WHAT YOU WILL DO – Would you print the records below from the first line through the line containing "- **20 Major", skipping the pictures?

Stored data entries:
++++++++

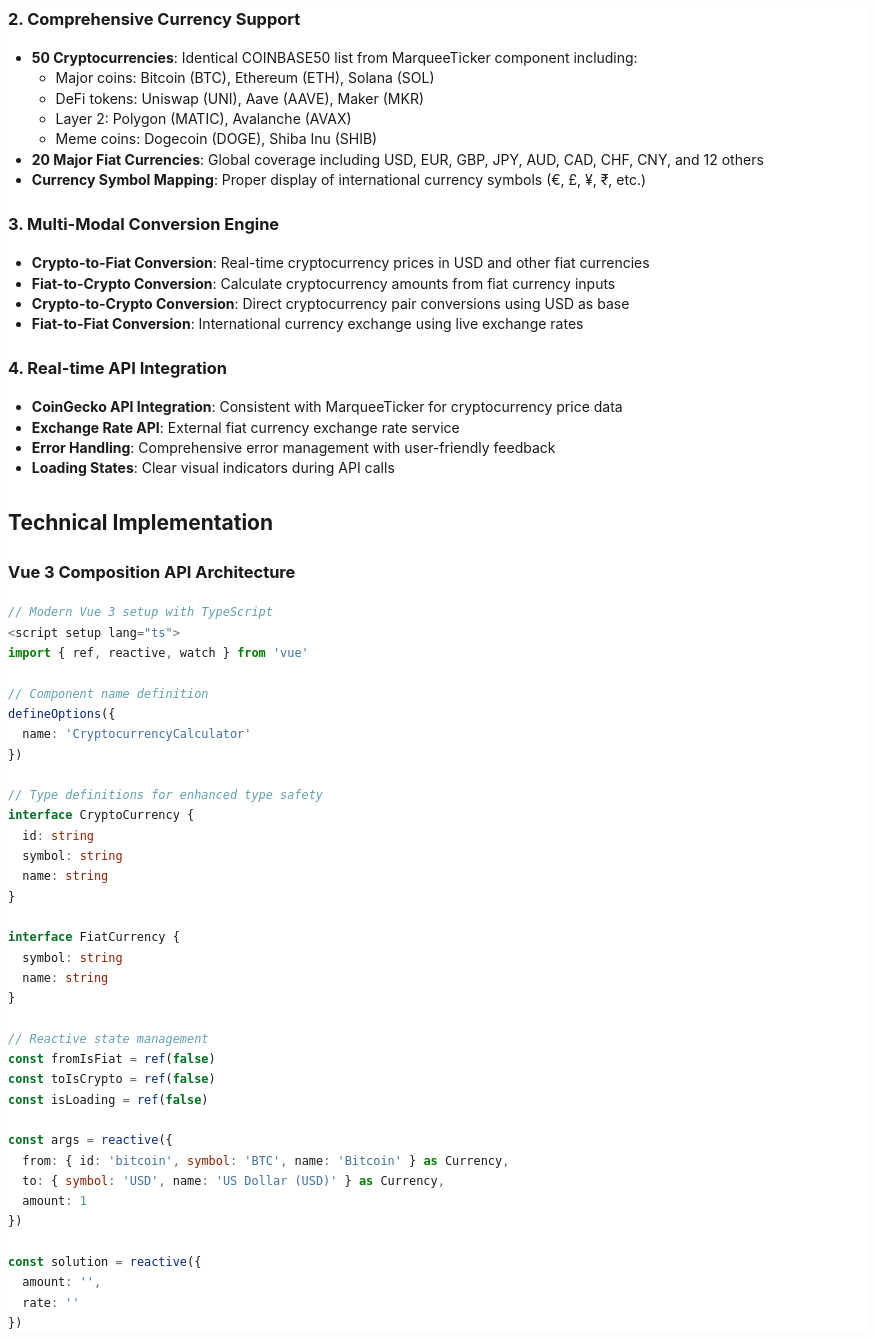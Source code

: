 ### 2. Comprehensive Currency Support
- **50 Cryptocurrencies**: Identical COINBASE50 list from MarqueeTicker component including:
  - Major coins: Bitcoin (BTC), Ethereum (ETH), Solana (SOL)
  - DeFi tokens: Uniswap (UNI), Aave (AAVE), Maker (MKR)
  - Layer 2: Polygon (MATIC), Avalanche (AVAX)
  - Meme coins: Dogecoin (DOGE), Shiba Inu (SHIB)
- **20 Major Fiat Currencies**: Global coverage including USD, EUR, GBP, JPY, AUD, CAD, CHF, CNY, and 12 others
- **Currency Symbol Mapping**: Proper display of international currency symbols (€, £, ¥, ₹, etc.)

### 3. Multi-Modal Conversion Engine
- **Crypto-to-Fiat Conversion**: Real-time cryptocurrency prices in USD and other fiat currencies
- **Fiat-to-Crypto Conversion**: Calculate cryptocurrency amounts from fiat currency inputs
- **Crypto-to-Crypto Conversion**: Direct cryptocurrency pair conversions using USD as base
- **Fiat-to-Fiat Conversion**: International currency exchange using live exchange rates

### 4. Real-time API Integration
- **CoinGecko API Integration**: Consistent with MarqueeTicker for cryptocurrency price data
- **Exchange Rate API**: External fiat currency exchange rate service
- **Error Handling**: Comprehensive error management with user-friendly feedback
- **Loading States**: Clear visual indicators during API calls

## Technical Implementation

### Vue 3 Composition API Architecture
```typescript
// Modern Vue 3 setup with TypeScript
<script setup lang="ts">
import { ref, reactive, watch } from 'vue'

// Component name definition
defineOptions({
  name: 'CryptocurrencyCalculator'
})

// Type definitions for enhanced type safety
interface CryptoCurrency {
  id: string
  symbol: string
  name: string
}

interface FiatCurrency {
  symbol: string
  name: string
}

// Reactive state management
const fromIsFiat = ref(false)
const toIsCrypto = ref(false)
const isLoading = ref(false)

const args = reactive({
  from: { id: 'bitcoin', symbol: 'BTC', name: 'Bitcoin' } as Currency,
  to: { symbol: 'USD', name: 'US Dollar (USD)' } as Currency,
  amount: 1
})

const solution = reactive({
  amount: '',
  rate: ''
})
```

++++++++

REPLY TO THE TASK –
Source code

: ### 2. Comprehensive Currency Support
- **50 Cryptocurrencies**: Identical COINBASE50 list from MarqueeTicker component including:
  - Major coins: Bitcoin (BTC), Ethereum (ETH), Solana (SOL)
  - DeFi tokens: Uniswap (UNI), Aave (AAVE), Maker (MKR)
  - Layer 2: Polygon (MATIC), Avalanche (AVAX)
  - Meme coins: Dogecoin (DOGE), Shiba Inu (SHIB)
- **20 Major Fiat Currencies**: Global coverage including USD, EUR, GBP, JPY, AUD, CAD, CHF, CNY, and 12 others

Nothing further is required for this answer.